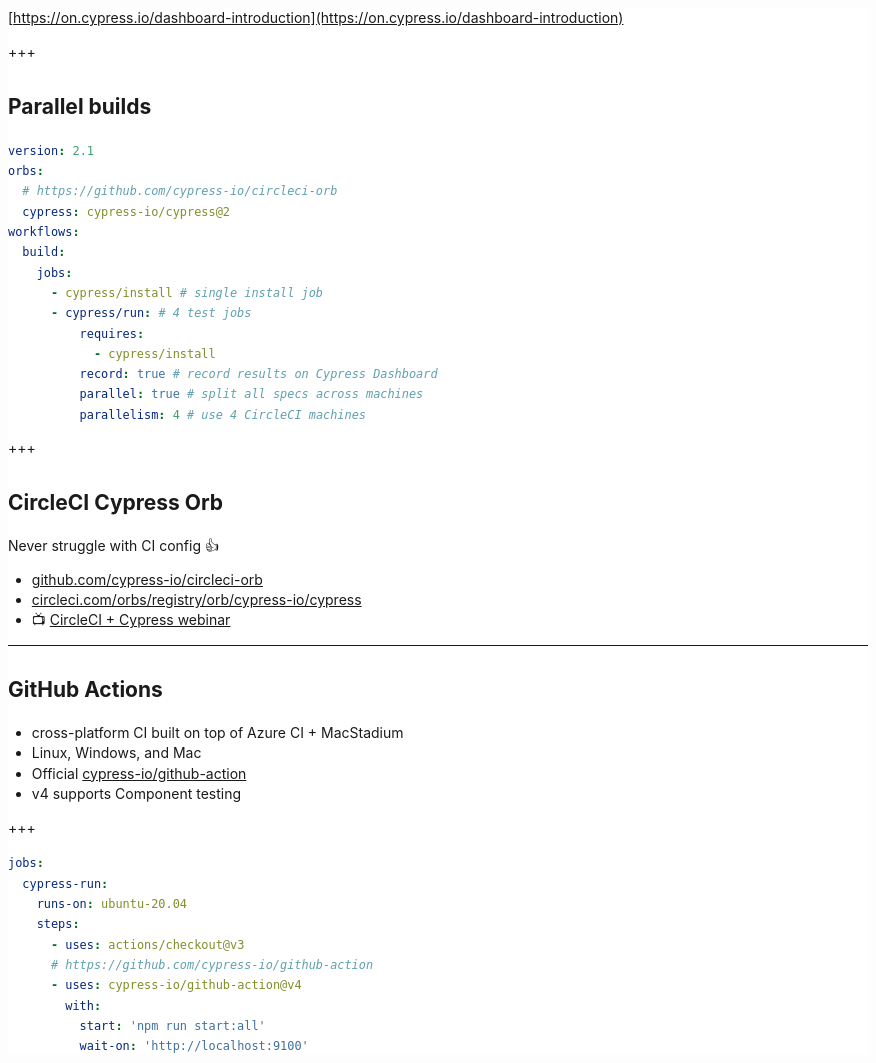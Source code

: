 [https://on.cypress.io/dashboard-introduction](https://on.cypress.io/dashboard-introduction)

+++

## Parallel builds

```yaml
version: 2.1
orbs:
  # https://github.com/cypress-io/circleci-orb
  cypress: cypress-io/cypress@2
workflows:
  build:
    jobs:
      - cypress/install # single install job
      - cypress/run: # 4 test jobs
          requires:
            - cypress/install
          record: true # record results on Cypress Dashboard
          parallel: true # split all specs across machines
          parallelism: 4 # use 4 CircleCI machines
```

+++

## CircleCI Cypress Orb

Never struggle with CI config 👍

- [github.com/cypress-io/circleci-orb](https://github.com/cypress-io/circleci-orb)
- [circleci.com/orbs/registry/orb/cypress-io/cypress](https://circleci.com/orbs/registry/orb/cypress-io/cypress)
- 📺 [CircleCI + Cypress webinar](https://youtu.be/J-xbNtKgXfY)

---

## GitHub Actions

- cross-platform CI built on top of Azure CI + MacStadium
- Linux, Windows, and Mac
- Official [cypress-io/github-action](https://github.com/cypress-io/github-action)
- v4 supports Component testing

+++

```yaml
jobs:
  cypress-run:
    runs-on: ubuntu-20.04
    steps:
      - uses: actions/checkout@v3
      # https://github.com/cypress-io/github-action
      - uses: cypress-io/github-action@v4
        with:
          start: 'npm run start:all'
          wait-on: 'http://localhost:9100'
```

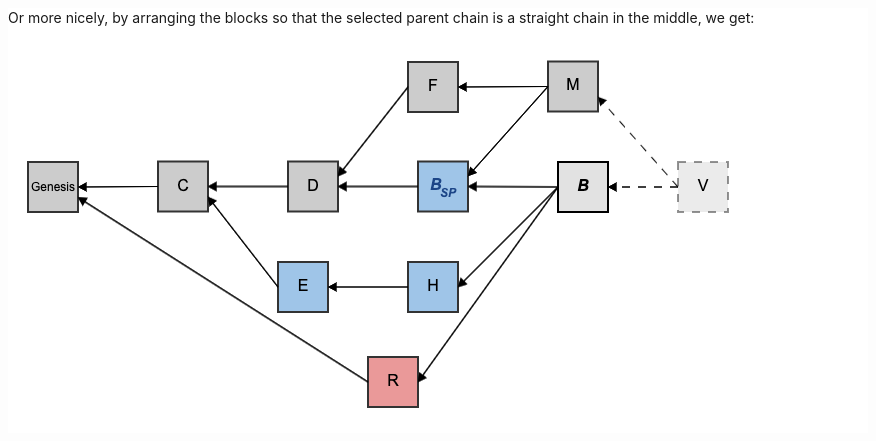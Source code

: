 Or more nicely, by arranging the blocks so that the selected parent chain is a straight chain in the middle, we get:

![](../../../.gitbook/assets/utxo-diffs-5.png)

....

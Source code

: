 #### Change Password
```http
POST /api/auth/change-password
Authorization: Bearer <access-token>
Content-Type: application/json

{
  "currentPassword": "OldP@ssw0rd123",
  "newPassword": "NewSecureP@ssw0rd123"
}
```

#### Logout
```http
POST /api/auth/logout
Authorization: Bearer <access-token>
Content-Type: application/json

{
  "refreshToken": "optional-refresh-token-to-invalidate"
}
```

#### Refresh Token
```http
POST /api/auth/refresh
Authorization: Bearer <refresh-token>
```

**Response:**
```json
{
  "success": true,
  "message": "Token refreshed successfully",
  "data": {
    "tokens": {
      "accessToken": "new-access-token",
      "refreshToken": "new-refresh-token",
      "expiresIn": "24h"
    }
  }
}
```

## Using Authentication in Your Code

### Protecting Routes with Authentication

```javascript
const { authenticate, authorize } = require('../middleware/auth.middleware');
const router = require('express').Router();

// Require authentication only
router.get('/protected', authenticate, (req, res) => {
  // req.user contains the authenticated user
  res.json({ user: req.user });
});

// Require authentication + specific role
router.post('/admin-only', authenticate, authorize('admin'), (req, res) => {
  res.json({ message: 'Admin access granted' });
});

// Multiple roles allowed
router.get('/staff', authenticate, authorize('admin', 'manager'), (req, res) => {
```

....

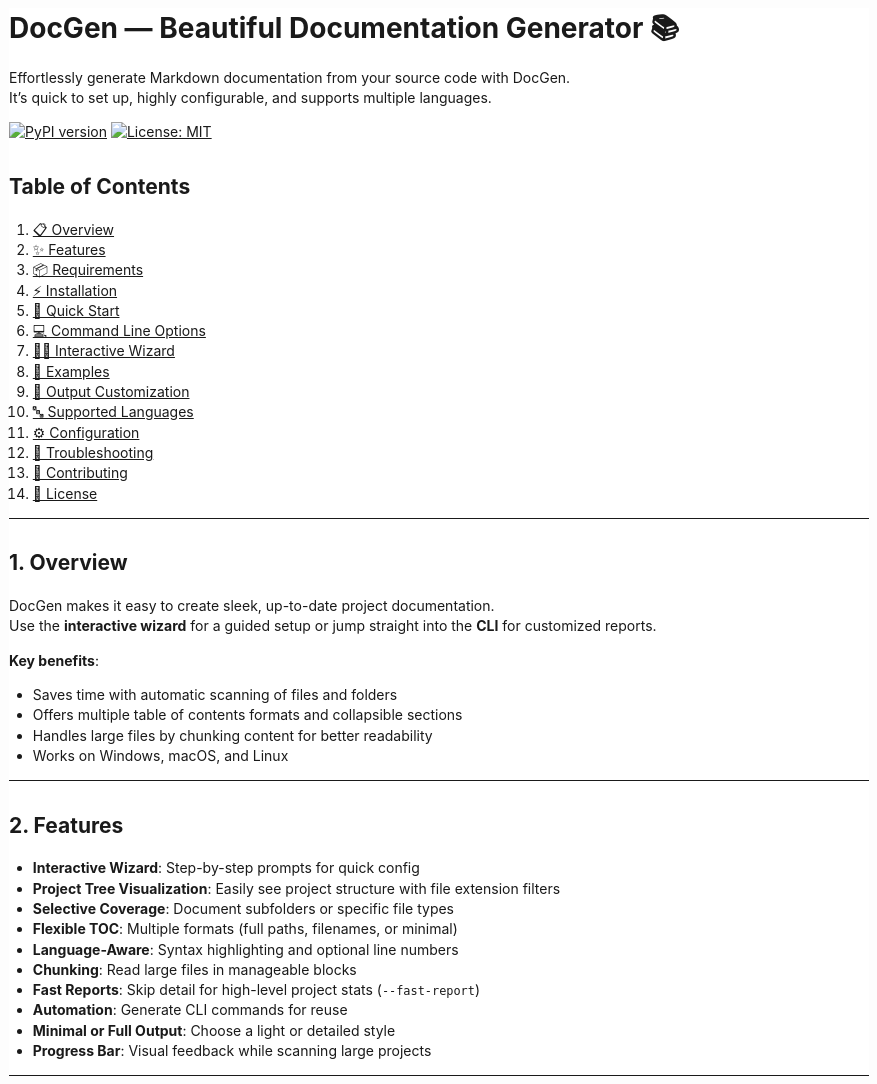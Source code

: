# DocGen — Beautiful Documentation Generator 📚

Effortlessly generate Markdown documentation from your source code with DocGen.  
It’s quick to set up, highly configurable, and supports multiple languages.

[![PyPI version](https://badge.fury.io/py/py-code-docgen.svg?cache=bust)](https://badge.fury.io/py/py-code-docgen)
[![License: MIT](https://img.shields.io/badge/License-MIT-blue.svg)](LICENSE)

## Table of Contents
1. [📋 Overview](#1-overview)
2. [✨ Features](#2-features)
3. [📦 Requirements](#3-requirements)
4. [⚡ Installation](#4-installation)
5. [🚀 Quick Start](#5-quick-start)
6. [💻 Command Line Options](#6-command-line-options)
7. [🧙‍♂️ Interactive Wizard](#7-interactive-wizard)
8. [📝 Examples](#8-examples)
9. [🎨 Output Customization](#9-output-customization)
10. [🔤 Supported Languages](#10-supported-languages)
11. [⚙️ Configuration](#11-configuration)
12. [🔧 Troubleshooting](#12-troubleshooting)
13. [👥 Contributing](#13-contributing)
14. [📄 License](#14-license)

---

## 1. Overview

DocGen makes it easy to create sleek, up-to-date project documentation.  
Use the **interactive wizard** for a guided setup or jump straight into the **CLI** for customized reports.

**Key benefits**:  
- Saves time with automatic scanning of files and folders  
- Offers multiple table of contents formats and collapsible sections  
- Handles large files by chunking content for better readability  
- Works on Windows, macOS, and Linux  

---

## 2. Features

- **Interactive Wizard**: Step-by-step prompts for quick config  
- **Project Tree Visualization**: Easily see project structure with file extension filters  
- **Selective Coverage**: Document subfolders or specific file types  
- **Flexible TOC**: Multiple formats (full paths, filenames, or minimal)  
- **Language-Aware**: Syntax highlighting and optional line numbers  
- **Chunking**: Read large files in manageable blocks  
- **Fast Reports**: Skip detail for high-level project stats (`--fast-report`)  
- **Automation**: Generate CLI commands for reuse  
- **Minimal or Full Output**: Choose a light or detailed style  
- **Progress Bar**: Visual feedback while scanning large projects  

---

....

**BRIEF**
Look over the entries for "files", then copy every line that includes that string.

**WRITTEN SOLUTION**
- Saves time with automatic scanning of files and folders  
- Handles large files by chunking content for better readability  
- **Chunking**: Read large files in manageable blocks  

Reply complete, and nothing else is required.